### MATERIAL TO PROCESS ###

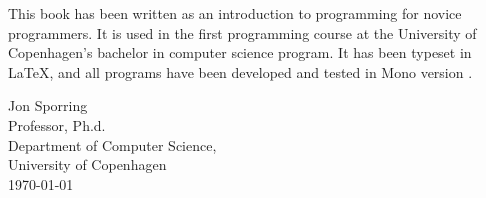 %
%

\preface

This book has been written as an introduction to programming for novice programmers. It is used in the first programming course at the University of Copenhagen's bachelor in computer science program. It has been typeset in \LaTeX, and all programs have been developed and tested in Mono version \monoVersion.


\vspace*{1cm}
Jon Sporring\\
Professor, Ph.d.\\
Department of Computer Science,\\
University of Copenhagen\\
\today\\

###

**WORK ITEM**
Your answer should consist of each line of the data above in which the word "Copenhagen" occurs.

**RESPONSE**
This book has been written as an introduction to programming for novice programmers. It is used in the first programming course at the University of Copenhagen's bachelor in computer science program. It has been typeset in \LaTeX, and all programs have been developed and tested in Mono version \monoVersion.
University of Copenhagen\\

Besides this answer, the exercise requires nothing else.